Here's some fun little statistics for our work:
$ rake test
ruby -Ilib:test /usr/local/lib/ruby/gems/1.8/gems/rake-0.5.3/l
Loaded suite /usr/local/lib/ruby/gems/1.8/gems/rake-0.5.3/l
Finished in 0.163976 seconds.
57 tests, 715 assertions, 0 failures, 0 errors
$ rake stats
| Name | Lines | LOC | Classes | Methods | M/C |
| Gambit | 2084 | 1703 | 23 | 120 | 5 |
| Functionals | 1834 | 1513 | 12 | 88 | 7 |
| Units | 1618 | 1346 | 15 | 64 | 4 |
| Total | 5536 | 4562 | 50 | 272 | 5 |
Code LOC: 1703 Test LOC: 2859 Code to Test Ratio: 1:1.7
(Obviously, I borrowed Rails' statistic generation library there.
"Functionals" refer to our examples and "Units" to our unit tests.)
Which brings us to what we built. Some of you have expressed
interest in Gambit and I'm sure you would like to hear how it came
out. The short story is, very good. We met and even exceeded our
expectations in many areas.
The longer story: We've built a very hand model layer for common
game elements like Boards, Cards, and Dice. This is probably our
most polished work and has been a real asset to our internal
Our views layer started out pretty basic, and really still is in many
ways, but we're already using it to great effect. It has evolved as
we discovered our needs and will continue to evolve with future
development. However, it is already an adequate and effective tool.

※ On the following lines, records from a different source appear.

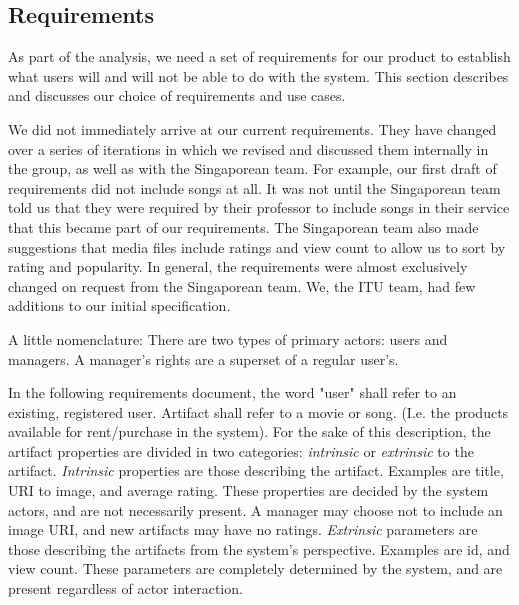 \subsection{Requirements}
As part of the analysis, we need a set of requirements for our product to
establish what users will and will not be able to do with the system. This
section describes and discusses our choice of requirements and use cases.

We did not immediately arrive at our current requirements. They have changed
over a series of iterations in which we revised and discussed them internally in
the group, as well as with the Singaporean team. For example, our first draft of
requirements did not include songs at all. It was not until the Singaporean team
told us that they were required by their professor to include songs in their
service that this became part of our requirements. The Singaporean team also
made suggestions that media files include ratings and view count to allow us to
sort by rating and popularity. In general, the requirements were almost
exclusively changed on request from the Singaporean team. We, the ITU team,
had few additions to our initial specification.

\label{sec:requirements}
A little nomenclature:
There are two types of primary actors: users and managers. A manager’s rights
are a superset of a regular user's. 

In the following requirements document, the word "user" shall refer to an
existing, registered user. Artifact shall refer to a movie or song. (I.e. the
products available for rent/purchase in the system). For the sake of this
description, the artifact properties are divided in two categories:
\emph{intrinsic} or \emph{extrinsic} to the artifact. \emph{Intrinsic}
properties are those describing the artifact. Examples are title, URI to image,
and average rating. These properties are decided by the system actors, and are
not necessarily present. A manager may choose not to include an image URI, and
new artifacts may have no ratings. \emph{Extrinsic} parameters are those
describing the artifacts from the system's perspective. Examples are id, and
view count. These parameters are completely determined by the system, and are
present regardless of actor interaction.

Finally, our controller (the Gambit server) is still a little rough
around the edges. It's quite functional at this point, if not yet
elegant. There's probably still some lingering issues hiding in here
(we've been steadily uncovering and removing them), but I'm sure all
you beta testers will find those for us right quick! :) We'll clean
up our mess in here as we continue to refine this aspect of Gambit.
Which brings us to the final question. When can you get your hands
on a Gambit release? Naturally, the brave are welcome to pull down
our CVS and poke around. There's really a lot to find in there, but
no good guided tour at this point. For those that don't think that
sounds like fun, our official answer is "sometime this summer." We
have a few more minor tweaks to do to the controller, some general
clean-up, and an example to build.
While it's true that we already have many examples, they were built
at various stages of Gambit functionality and use a mis-match of its
features. We're going to unify that with a complete example that
will serve as your map to exploring our first release of Gambit.
That's important because the API is not documented yet and probably
won't be by the time we release. That's our number one priority
feature for the second version, scout's honor.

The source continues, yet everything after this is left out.